Do you like long-running serials? What could be better than a best-of-seven games engagement between a division champion, New York, and the division rival that dogged the Yankees until finally forced to settle for a wildcard postseason berth?
Is a contrast in playing strengths your thing? Ah, this series is viewed as a classic, with the most prolific home run-hitting team of all-time, Baltimore (257 homers), confronting a Yankee pitching staff that allowed only 143 homers, the fewest by far in the American League.
On and on it goes, with loads of alluring factors and facets.
These are baseball's highest-paid teams. New York's $66.5 million payroll is tops, followed by $61.4 million spent by Baltimore.
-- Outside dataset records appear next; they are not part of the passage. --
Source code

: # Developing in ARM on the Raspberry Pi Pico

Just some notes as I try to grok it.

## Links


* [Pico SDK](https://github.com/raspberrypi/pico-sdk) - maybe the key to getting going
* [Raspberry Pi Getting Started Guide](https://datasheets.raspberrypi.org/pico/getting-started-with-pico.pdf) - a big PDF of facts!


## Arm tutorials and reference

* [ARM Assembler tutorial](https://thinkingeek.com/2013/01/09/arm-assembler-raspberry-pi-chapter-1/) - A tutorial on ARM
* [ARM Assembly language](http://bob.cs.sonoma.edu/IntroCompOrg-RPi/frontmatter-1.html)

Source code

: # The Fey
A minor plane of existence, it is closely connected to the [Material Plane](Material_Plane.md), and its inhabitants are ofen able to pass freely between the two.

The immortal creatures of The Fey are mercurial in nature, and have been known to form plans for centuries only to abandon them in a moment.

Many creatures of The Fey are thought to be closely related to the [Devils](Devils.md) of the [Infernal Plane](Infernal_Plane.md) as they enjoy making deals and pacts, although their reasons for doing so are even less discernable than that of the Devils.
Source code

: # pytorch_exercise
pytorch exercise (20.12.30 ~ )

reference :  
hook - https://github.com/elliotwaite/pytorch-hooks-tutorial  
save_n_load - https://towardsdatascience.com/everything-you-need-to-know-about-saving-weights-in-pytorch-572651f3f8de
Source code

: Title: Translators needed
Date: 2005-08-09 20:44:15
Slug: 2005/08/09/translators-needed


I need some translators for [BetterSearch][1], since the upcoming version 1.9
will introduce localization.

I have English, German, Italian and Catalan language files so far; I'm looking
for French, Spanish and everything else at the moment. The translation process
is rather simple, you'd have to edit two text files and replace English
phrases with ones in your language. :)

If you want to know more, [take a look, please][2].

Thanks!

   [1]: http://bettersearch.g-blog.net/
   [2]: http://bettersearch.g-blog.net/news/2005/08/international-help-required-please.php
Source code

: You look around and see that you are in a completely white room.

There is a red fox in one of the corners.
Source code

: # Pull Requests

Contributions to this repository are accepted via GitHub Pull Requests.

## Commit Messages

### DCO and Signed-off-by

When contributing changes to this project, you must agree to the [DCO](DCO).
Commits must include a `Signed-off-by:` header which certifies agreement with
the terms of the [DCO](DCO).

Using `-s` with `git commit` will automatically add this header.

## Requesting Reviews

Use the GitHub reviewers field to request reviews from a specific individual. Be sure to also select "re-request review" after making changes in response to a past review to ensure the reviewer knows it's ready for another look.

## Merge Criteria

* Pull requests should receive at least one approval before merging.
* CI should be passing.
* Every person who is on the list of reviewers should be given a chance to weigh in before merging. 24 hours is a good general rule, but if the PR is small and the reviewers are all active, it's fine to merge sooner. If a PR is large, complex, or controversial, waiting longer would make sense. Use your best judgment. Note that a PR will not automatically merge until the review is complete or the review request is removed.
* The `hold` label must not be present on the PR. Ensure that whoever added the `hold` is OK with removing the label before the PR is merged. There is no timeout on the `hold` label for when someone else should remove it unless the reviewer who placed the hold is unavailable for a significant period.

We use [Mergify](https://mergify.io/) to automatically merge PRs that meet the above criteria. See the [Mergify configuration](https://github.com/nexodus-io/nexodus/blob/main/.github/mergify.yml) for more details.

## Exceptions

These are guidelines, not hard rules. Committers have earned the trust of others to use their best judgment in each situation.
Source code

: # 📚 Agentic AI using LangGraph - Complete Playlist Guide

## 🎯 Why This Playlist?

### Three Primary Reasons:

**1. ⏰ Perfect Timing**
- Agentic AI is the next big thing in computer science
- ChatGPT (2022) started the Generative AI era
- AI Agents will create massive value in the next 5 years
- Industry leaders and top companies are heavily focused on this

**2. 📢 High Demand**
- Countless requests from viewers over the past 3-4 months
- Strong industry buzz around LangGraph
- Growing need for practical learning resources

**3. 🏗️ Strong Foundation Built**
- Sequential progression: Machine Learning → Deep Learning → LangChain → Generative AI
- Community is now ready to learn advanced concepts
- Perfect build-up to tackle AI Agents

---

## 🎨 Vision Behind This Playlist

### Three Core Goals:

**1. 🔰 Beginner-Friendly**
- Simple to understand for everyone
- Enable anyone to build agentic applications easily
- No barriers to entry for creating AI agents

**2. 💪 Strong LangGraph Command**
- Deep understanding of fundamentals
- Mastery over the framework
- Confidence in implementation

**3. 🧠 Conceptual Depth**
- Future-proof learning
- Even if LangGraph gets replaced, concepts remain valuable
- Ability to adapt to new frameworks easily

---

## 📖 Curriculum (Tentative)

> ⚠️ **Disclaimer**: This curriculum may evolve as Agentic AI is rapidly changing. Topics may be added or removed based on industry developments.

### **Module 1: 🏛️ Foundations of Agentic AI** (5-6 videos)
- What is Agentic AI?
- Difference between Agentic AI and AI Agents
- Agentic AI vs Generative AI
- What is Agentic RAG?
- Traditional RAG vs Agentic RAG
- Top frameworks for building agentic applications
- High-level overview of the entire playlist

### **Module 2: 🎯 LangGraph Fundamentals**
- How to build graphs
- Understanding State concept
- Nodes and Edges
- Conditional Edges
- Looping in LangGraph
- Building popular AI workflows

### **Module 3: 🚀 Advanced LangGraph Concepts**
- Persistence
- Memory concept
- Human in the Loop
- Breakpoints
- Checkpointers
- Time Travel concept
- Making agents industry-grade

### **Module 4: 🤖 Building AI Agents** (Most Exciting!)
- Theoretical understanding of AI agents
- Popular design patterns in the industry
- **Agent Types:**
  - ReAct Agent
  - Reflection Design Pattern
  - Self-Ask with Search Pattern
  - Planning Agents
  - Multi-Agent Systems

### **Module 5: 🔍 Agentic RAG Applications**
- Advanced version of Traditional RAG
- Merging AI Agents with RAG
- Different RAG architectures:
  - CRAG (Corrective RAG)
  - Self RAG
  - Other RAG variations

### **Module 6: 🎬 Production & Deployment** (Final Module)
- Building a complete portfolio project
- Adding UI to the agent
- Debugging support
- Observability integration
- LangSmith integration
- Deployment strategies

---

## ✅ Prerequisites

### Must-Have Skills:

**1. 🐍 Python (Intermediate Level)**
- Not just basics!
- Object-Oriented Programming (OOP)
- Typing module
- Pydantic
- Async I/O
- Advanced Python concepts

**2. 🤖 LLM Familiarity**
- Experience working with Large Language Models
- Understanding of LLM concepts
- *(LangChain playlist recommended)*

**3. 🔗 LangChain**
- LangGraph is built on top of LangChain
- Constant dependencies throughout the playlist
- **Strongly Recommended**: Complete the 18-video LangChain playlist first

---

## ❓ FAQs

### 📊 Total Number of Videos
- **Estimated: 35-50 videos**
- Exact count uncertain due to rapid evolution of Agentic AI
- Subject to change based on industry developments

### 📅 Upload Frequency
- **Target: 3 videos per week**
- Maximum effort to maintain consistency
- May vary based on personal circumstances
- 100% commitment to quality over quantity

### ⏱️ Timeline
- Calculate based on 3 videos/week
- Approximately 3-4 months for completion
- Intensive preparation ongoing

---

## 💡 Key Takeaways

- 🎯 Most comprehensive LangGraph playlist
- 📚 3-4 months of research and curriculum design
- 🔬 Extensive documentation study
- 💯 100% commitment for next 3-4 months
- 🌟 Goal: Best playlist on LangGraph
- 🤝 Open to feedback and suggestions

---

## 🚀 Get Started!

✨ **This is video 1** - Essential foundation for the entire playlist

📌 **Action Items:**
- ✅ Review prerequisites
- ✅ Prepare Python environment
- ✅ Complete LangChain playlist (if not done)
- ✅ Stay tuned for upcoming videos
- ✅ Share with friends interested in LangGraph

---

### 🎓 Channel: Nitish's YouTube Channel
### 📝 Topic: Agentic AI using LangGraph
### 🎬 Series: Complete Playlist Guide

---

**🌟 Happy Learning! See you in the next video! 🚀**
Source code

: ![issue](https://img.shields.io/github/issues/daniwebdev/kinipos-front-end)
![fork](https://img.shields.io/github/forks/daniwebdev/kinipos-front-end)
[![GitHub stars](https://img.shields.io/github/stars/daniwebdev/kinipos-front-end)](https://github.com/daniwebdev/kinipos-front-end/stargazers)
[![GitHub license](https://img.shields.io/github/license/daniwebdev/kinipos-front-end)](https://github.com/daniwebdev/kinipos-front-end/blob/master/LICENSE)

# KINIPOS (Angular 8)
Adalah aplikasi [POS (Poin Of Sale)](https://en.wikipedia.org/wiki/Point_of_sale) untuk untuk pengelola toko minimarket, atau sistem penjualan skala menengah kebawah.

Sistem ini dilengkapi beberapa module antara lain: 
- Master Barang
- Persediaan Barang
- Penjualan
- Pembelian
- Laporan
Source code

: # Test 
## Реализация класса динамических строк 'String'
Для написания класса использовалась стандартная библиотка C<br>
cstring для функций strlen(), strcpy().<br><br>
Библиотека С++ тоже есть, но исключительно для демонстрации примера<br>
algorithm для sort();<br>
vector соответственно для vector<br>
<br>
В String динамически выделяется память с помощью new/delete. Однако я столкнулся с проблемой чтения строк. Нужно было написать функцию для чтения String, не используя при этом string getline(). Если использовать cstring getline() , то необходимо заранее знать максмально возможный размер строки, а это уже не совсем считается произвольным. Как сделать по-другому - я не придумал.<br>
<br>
Both teams are managed by guys who once directed the New York Mets, Joe Torre of the Yankees and Davey Johnson of the Orioles. Johnson, in fact, guided the 1986 Mets to a World Series title. Former Met Darryl Strawberry has rebounded from drug-related problems, and now suits up for the Yankees.
One club (Baltimore) has an incredibly admired veteran shortstop (Cal Ripken), the other an immensely poised rookie (Derek Jeter) at this same key position.
One has a controversial owner (New York's George Steinbrenner), the other a suddenly controversial second baseman (Roberto Alomar).
One plays in the house that Ruth built (Yankee Stadium), the other in the city where the Babe was born.